The digital era has led to the generation of humongous amounts of data in various formats – text, video, audio, etc. Organizations are making use of this data to understand business processes better and bring in constant innovations that ensure improving performance.
Ready availability of such massive amounts of data needs an equally responsive database system. Typically, businesses were happy implementing SQL database systems to store structured data, but with the increase in complex and unstructured data from unspecified sources, the concept of NoSQL databases is becoming more attractive for organizations of all sizes. Database development companies also have acknowledged the importance and practicality of using NoSQL databases, and particularly their effectiveness in bridging operational expertise along with big data services.
Big data services play an important role in shaping business decisions. The wider ramifications of NoSQL databases in big data is also becoming increasingly clear to many business leaders.
The term NoSQL is used to describe alternate database systems as against the traditional SQL databases. These databases employ different structures than the traditional rows-and-columns that relational database management systems (RDBMSs) rely upon.
Organizations have been continuously exploring alternatives to traditional SQL databases and have become cognizant of the wide applications of NoSQL technology that has helped them save enormous costs while becoming more flexible. NoSQL databases can be scaled easily horizontally as well as vertically making them a perfect choice for enterprises of all sizes.
NoSQL servers facilitate faster development and deployment of enterprise solutions and can handle multiple data types. A similar SQL database solution would be much more expensive. There are multiple types of NoSQL databases. We look at the different types of NoSQL databases and the advantages they provide.
Key Value Stores
Key value stores are the simplest types of NoSQL databases. Each data element is stored as a key value pair consisting of an attribute name and a value. Key-value stores are like relational databases with only two columns – the key or attribute name (like “country”) and the value (like “India”). A few examples where key-value stores find important applications are shopping carts, user preferences and user profiles.
Column Oriented Database
A relational database stores data in multiple rows and accesses such data one row after another. In contrast, a column oriented database is organized as a bunch of columns. Database development companies can run analytics on a specific number of columns of their choice directly without consuming memory to read the data that is stored outside the specified columns.
Column oriented databases allow for more effective compression which in turn enables fast reading, making it a very effective model. Columnar databases can aggregate values in a particular column in a jiffy and are especially useful when tracking metrics such as overall sales volumes and sales figures.
Such databases are immensely helpful for data analytics. Developers and businesses do face certain challenges while implementing columnar databases in that the format in which they write data makes it very difficult for them to be consistent. Writing data in all columns requires multiple write events on a disk. Relational databases on the other hand are easier in this respect as data is written contiguously to a disk.

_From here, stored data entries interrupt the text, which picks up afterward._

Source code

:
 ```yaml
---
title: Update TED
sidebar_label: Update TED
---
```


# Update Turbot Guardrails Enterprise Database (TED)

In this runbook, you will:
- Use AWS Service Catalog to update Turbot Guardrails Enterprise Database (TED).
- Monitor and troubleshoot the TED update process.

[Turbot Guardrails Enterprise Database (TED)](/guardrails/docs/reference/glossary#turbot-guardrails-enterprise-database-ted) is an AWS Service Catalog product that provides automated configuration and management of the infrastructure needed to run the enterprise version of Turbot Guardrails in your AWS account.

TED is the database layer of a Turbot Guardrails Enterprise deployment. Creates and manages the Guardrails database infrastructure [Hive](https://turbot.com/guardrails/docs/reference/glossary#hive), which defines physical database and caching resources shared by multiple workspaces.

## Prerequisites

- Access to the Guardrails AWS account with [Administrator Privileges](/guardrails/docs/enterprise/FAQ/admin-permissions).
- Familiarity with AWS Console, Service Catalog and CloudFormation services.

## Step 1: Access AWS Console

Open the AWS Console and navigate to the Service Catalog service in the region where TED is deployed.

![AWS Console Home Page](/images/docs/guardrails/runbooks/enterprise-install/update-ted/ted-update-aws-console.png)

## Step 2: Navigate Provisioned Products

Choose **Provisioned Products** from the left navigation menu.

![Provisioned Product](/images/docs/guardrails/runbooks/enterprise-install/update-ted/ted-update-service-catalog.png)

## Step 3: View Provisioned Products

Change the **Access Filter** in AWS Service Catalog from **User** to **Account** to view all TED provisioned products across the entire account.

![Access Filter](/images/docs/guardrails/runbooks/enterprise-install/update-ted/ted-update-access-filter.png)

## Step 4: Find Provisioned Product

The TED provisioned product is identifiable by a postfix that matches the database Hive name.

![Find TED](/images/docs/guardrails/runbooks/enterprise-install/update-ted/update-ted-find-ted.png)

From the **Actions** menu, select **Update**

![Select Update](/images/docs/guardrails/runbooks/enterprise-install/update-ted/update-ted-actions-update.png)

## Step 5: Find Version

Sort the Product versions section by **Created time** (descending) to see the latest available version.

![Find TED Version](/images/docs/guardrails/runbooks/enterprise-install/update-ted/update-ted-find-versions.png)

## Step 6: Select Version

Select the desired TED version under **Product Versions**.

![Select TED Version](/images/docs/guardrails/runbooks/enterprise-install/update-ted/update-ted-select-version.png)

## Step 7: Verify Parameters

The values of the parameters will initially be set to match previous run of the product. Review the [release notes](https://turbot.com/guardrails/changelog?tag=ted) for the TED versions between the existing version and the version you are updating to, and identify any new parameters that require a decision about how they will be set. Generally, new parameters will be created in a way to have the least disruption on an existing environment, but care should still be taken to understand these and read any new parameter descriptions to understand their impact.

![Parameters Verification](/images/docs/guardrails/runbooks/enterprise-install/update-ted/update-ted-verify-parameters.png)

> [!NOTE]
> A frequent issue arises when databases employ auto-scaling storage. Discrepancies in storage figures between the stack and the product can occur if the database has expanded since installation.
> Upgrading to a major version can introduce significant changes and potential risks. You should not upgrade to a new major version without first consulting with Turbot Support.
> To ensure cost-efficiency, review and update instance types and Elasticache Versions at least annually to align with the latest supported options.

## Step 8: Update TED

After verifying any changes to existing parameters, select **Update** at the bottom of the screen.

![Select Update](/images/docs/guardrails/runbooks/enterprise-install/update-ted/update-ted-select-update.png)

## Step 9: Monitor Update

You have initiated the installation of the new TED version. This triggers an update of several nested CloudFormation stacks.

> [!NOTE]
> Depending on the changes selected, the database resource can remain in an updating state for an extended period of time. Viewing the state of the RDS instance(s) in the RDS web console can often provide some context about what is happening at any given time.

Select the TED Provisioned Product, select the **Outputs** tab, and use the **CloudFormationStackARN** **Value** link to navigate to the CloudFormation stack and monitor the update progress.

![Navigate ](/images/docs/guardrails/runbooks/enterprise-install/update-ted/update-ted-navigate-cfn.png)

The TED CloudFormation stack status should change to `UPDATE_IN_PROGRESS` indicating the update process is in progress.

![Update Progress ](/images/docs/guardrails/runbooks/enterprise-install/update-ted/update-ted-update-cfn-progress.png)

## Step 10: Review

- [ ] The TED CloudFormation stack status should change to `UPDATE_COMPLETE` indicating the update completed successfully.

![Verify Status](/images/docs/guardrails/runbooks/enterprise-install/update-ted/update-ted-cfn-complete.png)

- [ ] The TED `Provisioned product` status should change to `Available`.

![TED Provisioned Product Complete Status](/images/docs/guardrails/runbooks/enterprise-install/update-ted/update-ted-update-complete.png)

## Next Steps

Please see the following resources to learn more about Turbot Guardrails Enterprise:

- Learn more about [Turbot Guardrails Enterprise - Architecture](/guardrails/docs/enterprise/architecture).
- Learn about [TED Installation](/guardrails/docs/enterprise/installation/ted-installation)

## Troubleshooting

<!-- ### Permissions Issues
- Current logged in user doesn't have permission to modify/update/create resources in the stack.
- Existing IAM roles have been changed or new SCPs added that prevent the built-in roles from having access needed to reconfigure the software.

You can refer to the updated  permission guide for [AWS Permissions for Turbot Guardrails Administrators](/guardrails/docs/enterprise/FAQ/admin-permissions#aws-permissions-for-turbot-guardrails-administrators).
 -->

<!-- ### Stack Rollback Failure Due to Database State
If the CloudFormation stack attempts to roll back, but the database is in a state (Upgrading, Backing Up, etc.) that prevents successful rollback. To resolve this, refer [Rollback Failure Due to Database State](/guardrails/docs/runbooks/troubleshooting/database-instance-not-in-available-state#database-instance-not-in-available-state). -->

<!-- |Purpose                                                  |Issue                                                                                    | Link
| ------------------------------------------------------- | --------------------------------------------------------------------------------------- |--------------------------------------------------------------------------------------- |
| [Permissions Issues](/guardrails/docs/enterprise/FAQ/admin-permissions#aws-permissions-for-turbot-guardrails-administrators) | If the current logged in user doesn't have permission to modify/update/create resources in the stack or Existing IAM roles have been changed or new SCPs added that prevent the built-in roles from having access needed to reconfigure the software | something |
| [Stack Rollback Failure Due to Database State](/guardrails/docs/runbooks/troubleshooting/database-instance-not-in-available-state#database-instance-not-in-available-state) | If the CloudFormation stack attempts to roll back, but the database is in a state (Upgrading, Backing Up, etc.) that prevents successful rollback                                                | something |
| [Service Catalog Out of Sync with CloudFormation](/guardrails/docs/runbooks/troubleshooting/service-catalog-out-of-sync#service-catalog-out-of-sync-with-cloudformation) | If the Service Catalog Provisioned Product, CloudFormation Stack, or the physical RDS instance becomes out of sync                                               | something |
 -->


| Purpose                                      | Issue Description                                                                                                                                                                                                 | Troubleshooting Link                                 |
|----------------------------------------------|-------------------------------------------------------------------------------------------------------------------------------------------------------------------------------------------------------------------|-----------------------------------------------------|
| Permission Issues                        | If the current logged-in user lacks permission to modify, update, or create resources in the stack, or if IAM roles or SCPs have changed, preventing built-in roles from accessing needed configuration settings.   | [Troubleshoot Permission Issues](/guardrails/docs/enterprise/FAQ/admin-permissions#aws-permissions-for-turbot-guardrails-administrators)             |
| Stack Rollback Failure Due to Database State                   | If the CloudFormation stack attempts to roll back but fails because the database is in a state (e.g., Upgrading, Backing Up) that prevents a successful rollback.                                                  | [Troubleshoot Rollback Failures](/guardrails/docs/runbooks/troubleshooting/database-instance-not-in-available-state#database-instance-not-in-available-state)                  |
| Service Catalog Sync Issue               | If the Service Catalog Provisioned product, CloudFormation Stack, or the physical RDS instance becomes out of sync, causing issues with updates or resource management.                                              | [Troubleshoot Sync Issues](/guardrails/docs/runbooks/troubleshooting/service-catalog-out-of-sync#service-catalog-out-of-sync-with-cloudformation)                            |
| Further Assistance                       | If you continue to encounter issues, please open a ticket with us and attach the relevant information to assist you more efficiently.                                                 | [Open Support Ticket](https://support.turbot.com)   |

Such database types store data in the JSON, BSON or XML documents and allow for specific data to be queried quickly. It also allows for data to be stored in types that are similar to those used in applications, thus reducing time lost in translation.
Developers prefer working with document databases as it affords them the ability to rework structures to suit their applications, which hastens development time and also renders data as part of the code.
E-commerce platforms, trading entities and mobile app development prefer using such databases.
In a graph database, each element is stored as a node, the connections between these elements are called links and these connections are first level elements of the database. Graph databases are optimized to capture connections between data elements without implied links. Graph databases cannot be deployed in isolation and are usually implemented with other database structures. They find important applications in fraud detection and social networks.
You can use the diverse applications of different types of NoSQL databases to support your business operations.